[Stored data]

==*==

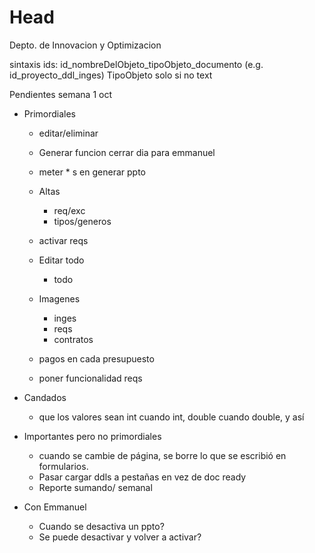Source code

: # Head
Depto. de Innovacion y Optimizacion

sintaxis ids: id_nombreDelObjeto_tipoObjeto_documento (e.g. id_proyecto_ddl_inges) TipoObjeto solo si no text

Pendientes semana  1 oct 


  
- Primordiales
  - editar/eliminar
  - Generar funcion cerrar dia para emmanuel
  
  - meter * s en generar ppto
  - Altas 
    - req/exc
    - tipos/generos

  - activar reqs
  - Editar todo
    - todo
  - Imagenes 
    - inges
    - reqs
    - contratos
  - pagos en cada presupuesto
  - poner funcionalidad reqs
  
- Candados
  - que los valores sean int cuando int, double cuando double, y así

- Importantes pero no primordiales
  - cuando se cambie de página, se borre lo que se escribió en formularios.
  - Pasar cargar ddls a pestañas en vez de doc ready
  - Reporte sumando/ semanal
- Con Emmanuel
  - Cuando se desactiva un ppto?
  - Se puede desactivar y volver a activar?
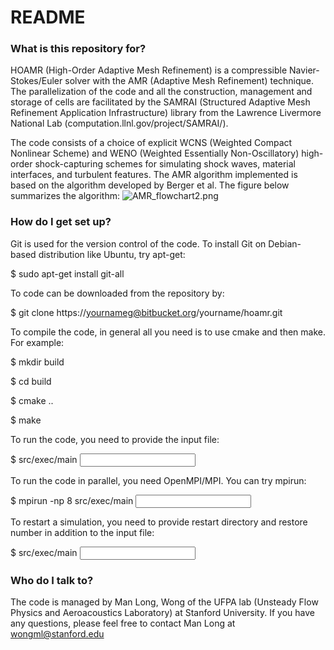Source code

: # README #

### What is this repository for? ###

HOAMR (High-Order Adaptive Mesh Refinement) is a compressible Navier-Stokes/Euler solver with the AMR (Adaptive Mesh Refinement) technique. The parallelization of the code and all the construction, management and storage of cells are facilitated by the SAMRAI (Structured Adaptive Mesh Refinement Application Infrastructure) library from the Lawrence Livermore National Lab (computation.llnl.gov/project/SAMRAI/).

The code consists of a choice of explicit WCNS (Weighted Compact Nonlinear Scheme) and WENO (Weighted Essentially Non-Oscillatory) high-order shock-capturing schemes for simulating shock waves, material interfaces, and turbulent features. The AMR algorithm implemented is based on the algorithm developed by Berger et al. The figure below summarizes the algorithm:
![AMR_flowchart2.png](https://bitbucket.org/repo/zzaMX8/images/1812954715-AMR_flowchart2.png)

### How do I get set up? ###

Git is used for the version control of the code. To install Git on Debian-based distribution like Ubuntu, try apt-get:

$ sudo apt-get install git-all


To code can be downloaded from the repository by:

$ git clone https://yournameg@bitbucket.org/yourname/hoamr.git


To compile the code, in general all you need is to use cmake and then make. For example:

$ mkdir build

$ cd build

$ cmake ..

$ make


To run the code, you need to provide the input file:

$ src/exec/main <input filename>


To run the code in parallel, you need OpenMPI/MPI. You can try mpirun:

$ mpirun -np 8 src/exec/main <input filename>


To restart a simulation, you need to provide restart directory and restore number in addition to the input file:

$ src/exec/main <input filename> <restart dir> <restore number>



### Who do I talk to? ###

The code is managed by Man Long, Wong of the UFPA lab (Unsteady Flow Physics and Aeroacoustics Laboratory) at Stanford University. If you have any questions, please feel free to contact Man Long at wongml@stanford.edu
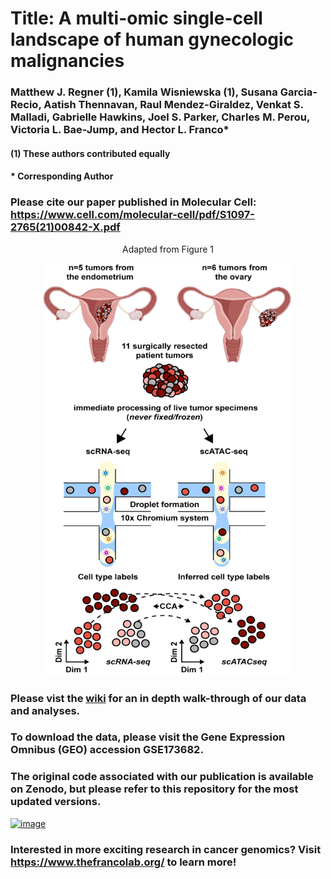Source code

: # Title: A multi-omic single-cell landscape of human gynecologic malignancies 
### Matthew J. Regner (1), Kamila Wisniewska (1), Susana Garcia-Recio, Aatish Thennavan, Raul Mendez-Giraldez, Venkat S. Malladi, Gabrielle Hawkins, Joel S. Parker, Charles M. Perou, Victoria L. Bae-Jump, and Hector L. Franco*

####      (1) These authors contributed equally
####      * Corresponding Author 


### Please cite our paper published in Molecular Cell: https://www.cell.com/molecular-cell/pdf/S1097-2765(21)00842-X.pdf


<p align="center">
Adapted from Figure 1
</p>


<p align="center">
<img src="https://github.com/RegnerM2015/scENDO_scOVAR_2020/blob/main/Updated_Cartoon.PNG" width="400" height="660">
</p>


### Please vist the [wiki](https://github.com/RegnerM2015/scENDO_scOVAR_2020/wiki) for an in depth walk-through of our data and analyses. 

### To download the data, please visit the Gene Expression Omnibus (GEO) accession GSE173682.

### The original code associated with our publication is available on Zenodo, but please refer to this repository for the most updated versions. 
[![image](https://user-images.githubusercontent.com/54336249/135734930-866a30f8-6799-4f58-94f0-236253e6b8e4.png)](https://doi.org/10.5281/zenodo.5546110)


### Interested in more exciting research in cancer genomics? Visit https://www.thefrancolab.org/ to learn more!
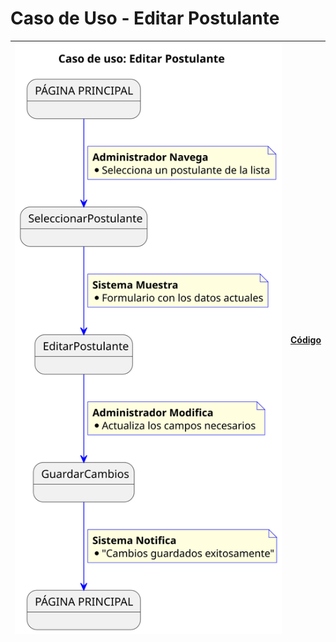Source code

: # Caso de Uso - Editar Postulante

|![Diagrama de Clases](/documentos/imagenes/casos_de_uso/administrador/editar_postulante.svg)|[Código](/casos_de_uso/casos_de_uso/administrador/editar_postulante/editar_postulante.puml)|
|---|---|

==*==

*HOW TO COMPLETE THIS TASK*: With pictures omitted, repeat the entries above word for word from the line holding "- poner funcionalidad reqs" down to the line holding "The code consists", keeping both of those lines.

*WRITTEN ANSWER*:
  - poner funcionalidad reqs
  
- Candados
  - que los valores sean int cuando int, double cuando double, y así

- Importantes pero no primordiales
  - cuando se cambie de página, se borre lo que se escribió en formularios.
  - Pasar cargar ddls a pestañas en vez de doc ready
  - Reporte sumando/ semanal
- Con Emmanuel
  - Cuando se desactiva un ppto?
  - Se puede desactivar y volver a activar?
Source code

: # README #

### What is this repository for? ###

HOAMR (High-Order Adaptive Mesh Refinement) is a compressible Navier-Stokes/Euler solver with the AMR (Adaptive Mesh Refinement) technique. The parallelization of the code and all the construction, management and storage of cells are facilitated by the SAMRAI (Structured Adaptive Mesh Refinement Application Infrastructure) library from the Lawrence Livermore National Lab (computation.llnl.gov/project/SAMRAI/).

The code consists of a choice of explicit WCNS (Weighted Compact Nonlinear Scheme) and WENO (Weighted Essentially Non-Oscillatory) high-order shock-capturing schemes for simulating shock waves, material interfaces, and turbulent features. The AMR algorithm implemented is based on the algorithm developed by Berger et al. The figure below summarizes the algorithm:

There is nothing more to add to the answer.